Write the data below out in full, exactly as it stands.
*** Begin section ***
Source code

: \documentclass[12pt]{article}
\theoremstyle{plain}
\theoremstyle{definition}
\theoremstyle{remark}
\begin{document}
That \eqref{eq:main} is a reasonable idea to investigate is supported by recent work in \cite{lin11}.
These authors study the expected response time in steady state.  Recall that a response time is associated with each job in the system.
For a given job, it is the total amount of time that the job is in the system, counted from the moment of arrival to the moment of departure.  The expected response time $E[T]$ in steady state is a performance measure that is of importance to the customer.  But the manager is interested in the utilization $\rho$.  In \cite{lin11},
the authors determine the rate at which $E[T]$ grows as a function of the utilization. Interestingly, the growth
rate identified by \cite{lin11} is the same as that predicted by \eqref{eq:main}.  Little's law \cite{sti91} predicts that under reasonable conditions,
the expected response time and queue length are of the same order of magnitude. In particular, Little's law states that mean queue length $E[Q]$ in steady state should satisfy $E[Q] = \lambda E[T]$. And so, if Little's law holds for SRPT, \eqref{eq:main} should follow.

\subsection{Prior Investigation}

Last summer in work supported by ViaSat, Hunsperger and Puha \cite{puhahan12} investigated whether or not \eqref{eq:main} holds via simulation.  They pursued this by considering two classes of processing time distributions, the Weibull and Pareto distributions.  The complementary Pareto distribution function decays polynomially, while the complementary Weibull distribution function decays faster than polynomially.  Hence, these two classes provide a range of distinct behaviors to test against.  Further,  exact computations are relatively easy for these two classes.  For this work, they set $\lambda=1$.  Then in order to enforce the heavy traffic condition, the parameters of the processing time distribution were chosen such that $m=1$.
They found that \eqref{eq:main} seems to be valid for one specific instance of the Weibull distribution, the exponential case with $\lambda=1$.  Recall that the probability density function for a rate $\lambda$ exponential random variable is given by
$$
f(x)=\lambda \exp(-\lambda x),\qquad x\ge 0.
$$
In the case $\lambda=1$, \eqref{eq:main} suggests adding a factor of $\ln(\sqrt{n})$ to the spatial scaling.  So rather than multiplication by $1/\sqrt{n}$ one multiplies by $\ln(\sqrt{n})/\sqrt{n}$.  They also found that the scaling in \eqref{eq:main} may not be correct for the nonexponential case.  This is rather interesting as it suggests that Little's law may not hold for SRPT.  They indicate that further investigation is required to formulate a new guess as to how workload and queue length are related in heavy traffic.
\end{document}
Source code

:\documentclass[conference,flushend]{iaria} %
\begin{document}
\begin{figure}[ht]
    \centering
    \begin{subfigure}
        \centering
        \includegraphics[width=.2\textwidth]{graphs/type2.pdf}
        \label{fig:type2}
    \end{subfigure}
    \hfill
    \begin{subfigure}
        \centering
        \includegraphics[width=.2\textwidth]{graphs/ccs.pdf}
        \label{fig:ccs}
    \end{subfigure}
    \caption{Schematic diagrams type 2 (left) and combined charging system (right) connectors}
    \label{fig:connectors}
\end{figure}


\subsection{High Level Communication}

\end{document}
*** End section ***
▸ **RESPONSE**:
Source code

: \documentclass[12pt]{article}
\theoremstyle{plain}
\theoremstyle{definition}
\theoremstyle{remark}
\begin{document}
That \eqref{eq:main} is a reasonable idea to investigate is supported by recent work in \cite{lin11}.
These authors study the expected response time in steady state.  Recall that a response time is associated with each job in the system.
For a given job, it is the total amount of time that the job is in the system, counted from the moment of arrival to the moment of departure.  The expected response time $E[T]$ in steady state is a performance measure that is of importance to the customer.  But the manager is interested in the utilization $\rho$.  In \cite{lin11},
the authors determine the rate at which $E[T]$ grows as a function of the utilization. Interestingly, the growth
rate identified by \cite{lin11} is the same as that predicted by \eqref{eq:main}.  Little's law \cite{sti91} predicts that under reasonable conditions,
the expected response time and queue length are of the same order of magnitude. In particular, Little's law states that mean queue length $E[Q]$ in steady state should satisfy $E[Q] = \lambda E[T]$. And so, if Little's law holds for SRPT, \eqref{eq:main} should follow.

\subsection{Prior Investigation}

Last summer in work supported by ViaSat, Hunsperger and Puha \cite{puhahan12} investigated whether or not \eqref{eq:main} holds via simulation.  They pursued this by considering two classes of processing time distributions, the Weibull and Pareto distributions.  The complementary Pareto distribution function decays polynomially, while the complementary Weibull distribution function decays faster than polynomially.  Hence, these two classes provide a range of distinct behaviors to test against.  Further,  exact computations are relatively easy for these two classes.  For this work, they set $\lambda=1$.  Then in order to enforce the heavy traffic condition, the parameters of the processing time distribution were chosen such that $m=1$.
They found that \eqref{eq:main} seems to be valid for one specific instance of the Weibull distribution, the exponential case with $\lambda=1$.  Recall that the probability density function for a rate $\lambda$ exponential random variable is given by
$$
f(x)=\lambda \exp(-\lambda x),\qquad x\ge 0.
$$
In the case $\lambda=1$, \eqref{eq:main} suggests adding a factor of $\ln(\sqrt{n})$ to the spatial scaling.  So rather than multiplication by $1/\sqrt{n}$ one multiplies by $\ln(\sqrt{n})/\sqrt{n}$.  They also found that the scaling in \eqref{eq:main} may not be correct for the nonexponential case.  This is rather interesting as it suggests that Little's law may not hold for SRPT.  They indicate that further investigation is required to formulate a new guess as to how workload and queue length are related in heavy traffic.
\end{document}
Source code

:\documentclass[conference,flushend]{iaria} %
\begin{document}
\begin{figure}[ht]
    \centering
    \begin{subfigure}
        \centering
        \includegraphics[width=.2\textwidth]{graphs/type2.pdf}
        \label{fig:type2}
    \end{subfigure}
    \hfill
    \begin{subfigure}
        \centering
        \includegraphics[width=.2\textwidth]{graphs/ccs.pdf}
        \label{fig:ccs}
    \end{subfigure}
    \caption{Schematic diagrams type 2 (left) and combined charging system (right) connectors}
    \label{fig:connectors}
\end{figure}


\subsection{High Level Communication}

\end{document}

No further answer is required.